Using the listing below, set down exactly the lines starting at the line that contains "and the Definition.25" and ending at the line that contains "and estimates the", both included, and no others.

§ Data for analysis:
--*--

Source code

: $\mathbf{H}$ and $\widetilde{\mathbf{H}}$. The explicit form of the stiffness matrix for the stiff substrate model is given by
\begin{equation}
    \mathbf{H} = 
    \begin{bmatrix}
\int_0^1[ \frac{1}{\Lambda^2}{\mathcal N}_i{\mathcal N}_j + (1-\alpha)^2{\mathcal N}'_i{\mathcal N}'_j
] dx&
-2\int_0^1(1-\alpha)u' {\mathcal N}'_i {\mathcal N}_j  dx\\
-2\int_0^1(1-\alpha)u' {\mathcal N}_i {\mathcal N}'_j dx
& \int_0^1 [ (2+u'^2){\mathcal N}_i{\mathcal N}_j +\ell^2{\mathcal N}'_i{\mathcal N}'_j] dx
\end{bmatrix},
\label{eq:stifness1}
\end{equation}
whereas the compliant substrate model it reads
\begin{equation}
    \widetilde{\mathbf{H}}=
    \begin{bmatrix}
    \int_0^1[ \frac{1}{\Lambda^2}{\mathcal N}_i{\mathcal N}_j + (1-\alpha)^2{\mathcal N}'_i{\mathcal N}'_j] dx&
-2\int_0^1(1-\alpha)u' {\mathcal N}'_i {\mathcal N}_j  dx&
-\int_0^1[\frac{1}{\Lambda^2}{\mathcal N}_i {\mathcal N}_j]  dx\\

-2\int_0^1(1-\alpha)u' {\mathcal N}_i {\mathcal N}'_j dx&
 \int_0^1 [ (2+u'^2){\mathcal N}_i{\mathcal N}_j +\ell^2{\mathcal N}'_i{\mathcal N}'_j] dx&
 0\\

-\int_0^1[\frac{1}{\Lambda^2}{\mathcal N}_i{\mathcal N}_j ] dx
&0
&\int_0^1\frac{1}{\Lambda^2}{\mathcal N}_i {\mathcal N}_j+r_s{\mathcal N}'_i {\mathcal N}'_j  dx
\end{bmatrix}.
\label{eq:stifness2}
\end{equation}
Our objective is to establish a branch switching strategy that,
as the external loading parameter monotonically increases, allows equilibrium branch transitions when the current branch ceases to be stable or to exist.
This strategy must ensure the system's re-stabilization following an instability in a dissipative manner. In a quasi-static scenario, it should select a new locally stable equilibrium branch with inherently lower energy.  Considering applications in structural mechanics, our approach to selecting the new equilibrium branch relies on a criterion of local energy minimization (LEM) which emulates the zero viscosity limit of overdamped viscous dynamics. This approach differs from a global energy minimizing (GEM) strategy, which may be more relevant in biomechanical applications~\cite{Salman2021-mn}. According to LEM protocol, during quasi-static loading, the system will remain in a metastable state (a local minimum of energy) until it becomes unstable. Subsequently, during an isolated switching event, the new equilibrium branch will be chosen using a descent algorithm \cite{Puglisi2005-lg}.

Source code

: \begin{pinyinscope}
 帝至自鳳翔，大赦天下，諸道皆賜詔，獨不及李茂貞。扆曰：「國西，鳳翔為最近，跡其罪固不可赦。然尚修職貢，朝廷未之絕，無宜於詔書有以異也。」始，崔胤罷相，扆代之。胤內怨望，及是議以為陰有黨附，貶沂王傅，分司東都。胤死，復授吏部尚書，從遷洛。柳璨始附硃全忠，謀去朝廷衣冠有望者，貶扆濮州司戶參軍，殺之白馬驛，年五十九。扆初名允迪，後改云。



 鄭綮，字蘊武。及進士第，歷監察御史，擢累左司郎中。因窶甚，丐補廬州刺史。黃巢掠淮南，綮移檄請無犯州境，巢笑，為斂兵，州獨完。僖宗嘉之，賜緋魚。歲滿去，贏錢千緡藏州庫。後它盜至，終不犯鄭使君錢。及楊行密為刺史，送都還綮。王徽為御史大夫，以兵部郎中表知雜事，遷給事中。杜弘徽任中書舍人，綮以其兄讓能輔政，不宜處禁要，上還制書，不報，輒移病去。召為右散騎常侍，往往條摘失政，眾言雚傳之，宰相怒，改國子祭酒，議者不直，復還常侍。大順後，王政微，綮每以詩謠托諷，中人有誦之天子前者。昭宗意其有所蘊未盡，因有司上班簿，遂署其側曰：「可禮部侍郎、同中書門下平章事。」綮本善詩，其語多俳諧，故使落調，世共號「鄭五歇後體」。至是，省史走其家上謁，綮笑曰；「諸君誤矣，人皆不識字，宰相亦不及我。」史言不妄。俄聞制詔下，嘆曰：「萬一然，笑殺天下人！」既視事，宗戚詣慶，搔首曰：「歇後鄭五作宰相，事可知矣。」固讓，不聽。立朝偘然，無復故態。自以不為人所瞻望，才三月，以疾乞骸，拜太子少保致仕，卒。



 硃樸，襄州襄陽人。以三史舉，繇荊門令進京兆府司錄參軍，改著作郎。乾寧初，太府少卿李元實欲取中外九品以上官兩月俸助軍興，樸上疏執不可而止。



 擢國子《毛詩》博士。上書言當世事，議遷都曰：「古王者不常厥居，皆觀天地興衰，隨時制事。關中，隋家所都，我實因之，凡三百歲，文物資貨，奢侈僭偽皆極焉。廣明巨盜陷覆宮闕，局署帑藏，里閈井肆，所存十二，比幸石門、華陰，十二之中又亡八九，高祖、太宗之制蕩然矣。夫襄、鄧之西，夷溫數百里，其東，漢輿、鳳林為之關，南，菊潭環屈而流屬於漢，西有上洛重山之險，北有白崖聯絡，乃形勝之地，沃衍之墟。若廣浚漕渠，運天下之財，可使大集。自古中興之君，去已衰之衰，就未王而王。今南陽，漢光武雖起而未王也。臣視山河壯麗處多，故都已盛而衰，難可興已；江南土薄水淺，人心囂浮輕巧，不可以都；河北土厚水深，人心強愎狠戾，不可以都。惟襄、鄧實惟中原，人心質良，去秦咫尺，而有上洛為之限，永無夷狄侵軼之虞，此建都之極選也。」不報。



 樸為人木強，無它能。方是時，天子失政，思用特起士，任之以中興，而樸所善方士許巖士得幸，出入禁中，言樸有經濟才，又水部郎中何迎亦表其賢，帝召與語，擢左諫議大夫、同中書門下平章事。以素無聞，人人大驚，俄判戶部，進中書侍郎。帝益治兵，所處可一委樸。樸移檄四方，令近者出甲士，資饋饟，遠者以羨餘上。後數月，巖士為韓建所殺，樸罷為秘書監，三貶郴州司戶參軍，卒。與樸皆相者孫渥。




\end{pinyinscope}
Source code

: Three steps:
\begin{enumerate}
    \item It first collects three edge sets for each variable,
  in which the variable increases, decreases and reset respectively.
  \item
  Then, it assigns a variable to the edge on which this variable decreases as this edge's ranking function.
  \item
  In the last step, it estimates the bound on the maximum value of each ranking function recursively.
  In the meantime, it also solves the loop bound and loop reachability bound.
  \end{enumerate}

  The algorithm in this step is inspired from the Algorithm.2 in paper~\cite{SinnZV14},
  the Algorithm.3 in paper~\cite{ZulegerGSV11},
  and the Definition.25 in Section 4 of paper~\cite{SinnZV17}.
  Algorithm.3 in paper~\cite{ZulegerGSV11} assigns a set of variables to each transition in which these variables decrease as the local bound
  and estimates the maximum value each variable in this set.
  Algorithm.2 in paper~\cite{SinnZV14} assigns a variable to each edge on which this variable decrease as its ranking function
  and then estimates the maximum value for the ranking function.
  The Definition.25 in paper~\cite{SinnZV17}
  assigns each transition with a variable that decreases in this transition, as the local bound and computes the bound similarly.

--*--

§ Task answer:
  and the Definition.25 in Section 4 of paper~\cite{SinnZV17}.
  Algorithm.3 in paper~\cite{ZulegerGSV11} assigns a set of variables to each transition in which these variables decrease as the local bound
  and estimates the maximum value each variable in this set.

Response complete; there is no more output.